Man threatens Jewish centres to frame ex

A former journalist fired for fabricating details in stories made at least eight of the dozens of threats against Jewish institutions in the United States, as part of a bizarre campaign to harass and frame his ex-girlfriend.

Juan Thompson was arrested in St. Louis and appeared on Friday in federal court on a cyberstalking charge.

Federal officials have been investigating 122 bomb threats called in to Jewish organisations in three dozen states since January 9, and a rash of vandalism at Jewish cemeteries.

A criminal complaint said Thompson started making threats January 28 with an email to the Jewish History Museum in New York, written from an account that made it appear as if it were being sent by an ex-girlfriend.

"Juan Thompson put 2 bombs in the History Museum set to go off Sunday," it said.

Authorities said he followed that up with similar messages to a Jewish school in Farmington Hills, Michigan, and to a school and community centre in Manhattan.

In another round of emails and phone calls, he gave the woman's name, rather than his own, the court complaint said.

The Council on American-Islamic Relations received an anonymous email saying the woman put a bomb in a Dallas Jewish center.

Thompson, who's black, then took to Twitter: "Know any good lawyers?" he wrote. "Need to stop this nasty/racist (hash)whitegirl I dated who sent a bomb threat in my name."

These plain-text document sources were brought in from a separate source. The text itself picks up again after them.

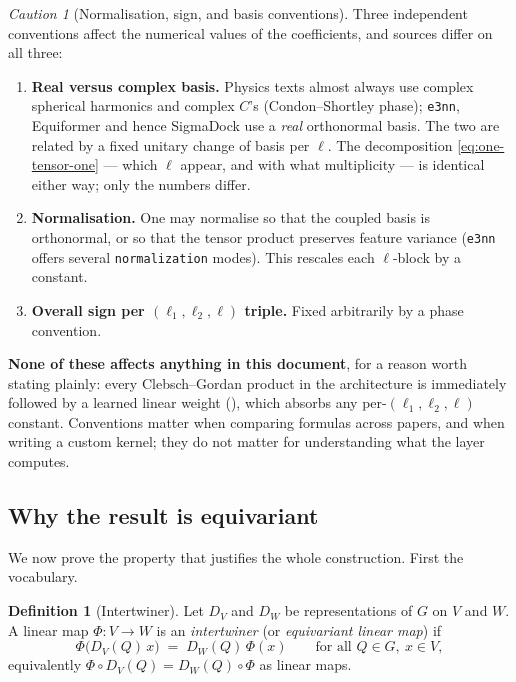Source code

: \documentclass[11pt,a4paper]{report}
\theoremstyle{definition}
\newtheorem{definition}[definition]{Definition}
\theoremstyle{remark}
\newtheorem{caution}[caution]{Caution}
\begin{document}
\begin{caution}[Normalisation, sign, and basis conventions]
\label{caution:cg-conventions}
Three independent conventions affect the numerical values of the
coefficients, and sources differ on all three:
\begin{enumerate}[nosep,label=(\roman*)]
\item \textbf{Real versus complex basis.} Physics texts almost always use
complex spherical harmonics and complex $C$'s (Condon--Shortley phase);
\texttt{e3nn}, Equiformer and hence SigmaDock use a \emph{real}
orthonormal basis. The two are related by a fixed unitary change of basis
per $\ell$. The decomposition \eqref{eq:one-tensor-one} --- which $\ell$
appear, and with what multiplicity --- is identical either way; only the
numbers differ.
\item \textbf{Normalisation.} One may normalise so that the coupled basis is
orthonormal, or so that the tensor product preserves feature variance
(\texttt{e3nn} offers several \texttt{normalization} modes). This rescales
each $\ell$-block by a constant.
\item \textbf{Overall sign per $(\ell_1,\ell_2,\ell)$ triple.} Fixed
arbitrarily by a phase convention.
\end{enumerate}
\textbf{None of these affects anything in this document}, for a reason worth
stating plainly: every Clebsch--Gordan product in the architecture is
immediately followed by a learned linear weight
(), which absorbs any per-$(\ell_1,\ell_2,\ell)$ constant.
Conventions matter when comparing formulas across papers, and when writing a
custom kernel; they do not matter for understanding what the layer computes.
\end{caution}

\subsection{Why the result is equivariant}
\label{sec:cg-equivariance-proof}

We now prove the property that justifies the whole construction. First the
vocabulary.

\begin{definition}[Intertwiner]
\label{def:intertwiner}
Let $D_V$ and $D_W$ be representations of $G$ on $V$ and $W$. A linear map
$\Phi:V\to W$ is an \emph{intertwiner} (or \emph{equivariant linear map}) if
\[
\Phi\bigl(D_V(Q)\,x\bigr) \;=\; D_W(Q)\,\Phi(x)
\qquad\text{for all } Q\in G,\ x\in V ,
\]
equivalently $\Phi\circ D_V(Q) = D_W(Q)\circ\Phi$ as linear maps.
\end{definition}
\end{document}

He later tweeted to the Secret Service: "I'm been (sic) tormented by an anti-Semite. She sent an antijewish bomb threat in my name. Help."

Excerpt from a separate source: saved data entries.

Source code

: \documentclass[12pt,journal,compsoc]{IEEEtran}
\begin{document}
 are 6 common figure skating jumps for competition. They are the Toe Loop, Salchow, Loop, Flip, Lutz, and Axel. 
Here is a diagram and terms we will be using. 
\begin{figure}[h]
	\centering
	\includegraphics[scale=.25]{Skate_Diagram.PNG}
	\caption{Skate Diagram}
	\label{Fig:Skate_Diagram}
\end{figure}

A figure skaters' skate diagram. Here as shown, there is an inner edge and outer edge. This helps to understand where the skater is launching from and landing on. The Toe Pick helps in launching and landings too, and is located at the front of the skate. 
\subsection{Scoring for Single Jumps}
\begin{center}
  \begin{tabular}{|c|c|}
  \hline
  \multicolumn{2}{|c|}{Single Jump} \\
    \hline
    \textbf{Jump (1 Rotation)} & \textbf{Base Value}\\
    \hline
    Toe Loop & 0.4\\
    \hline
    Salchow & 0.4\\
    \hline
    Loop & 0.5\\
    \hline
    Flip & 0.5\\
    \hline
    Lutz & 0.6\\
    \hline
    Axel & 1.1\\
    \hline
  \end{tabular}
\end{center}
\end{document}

But police say it was a hoax created to make the woman look guilty.

President Donald Trump suggested this week that the threats against Jewish community centres may have been designed to make "others look bad".

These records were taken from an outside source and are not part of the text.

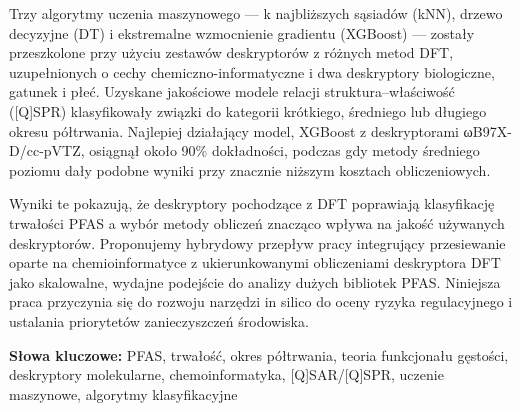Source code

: Trzy algorytmy uczenia maszynowego — k najbliższych sąsiadów (kNN), drzewo decyzyjne (DT) i ekstremalne wzmocnienie gradientu (XGBoost) — zostały przeszkolone przy użyciu zestawów deskryptorów z różnych
metod DFT, uzupełnionych o cechy chemiczno-informatyczne i dwa deskryptory biologiczne,
gatunek i płeć. Uzyskane jakościowe modele relacji struktura–właściwość ([Q]SPR)
klasyfikowały związki do kategorii krótkiego, średniego lub długiego okresu półtrwania. Najlepiej działający
model, XGBoost z deskryptorami ωB97X-D/cc-pVTZ, osiągnął około 90\% dokładności, podczas gdy metody średniego poziomu dały podobne wyniki przy znacznie niższym
kosztach obliczeniowych.

Wyniki te pokazują, że deskryptory pochodzące z DFT poprawiają klasyfikację trwałości PFAS
a wybór metody obliczeń znacząco wpływa na jakość używanych deskryptorów. Proponujemy hybrydowy przepływ pracy integrujący przesiewanie oparte na chemioinformatyce z ukierunkowanymi obliczeniami deskryptora DFT
jako skalowalne, wydajne podejście do analizy dużych bibliotek PFAS. Niniejsza praca przyczynia się do
rozwoju narzędzi in silico do oceny ryzyka regulacyjnego i ustalania priorytetów zanieczyszczeń środowiska.

\vspace{0.1cm}

\textbf{Słowa kluczowe:} PFAS, trwałość, okres półtrwania, teoria funkcjonału gęstości, deskryptory molekularne, chemoinformatyka, [Q]SAR/[Q]SPR, uczenie maszynowe, algorytmy klasyfikacyjne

Thompson was fired from the online publication The Intercept last year after being accused of fabricating several quotes and creating fake email accounts to impersonate people, including the Intercept's editor-in-chief.

According to the criminal complaint, Thompson and the ex-girlfriend, a social worker, broke up last summer.

The following day, her boss received an email purporting to be from a national news organisation saying she'd been pulled over for drunken driving.

The harassment got worse, authorities said. She received an anonymous email with nude photos of herself and a threat to release them.

Her company, a nonprofit that works to end homelessness, got faxes saying she was anti-Semitic.

Meanwhile, the National Center for Missing and Exploited Children got a note saying she watched child porn.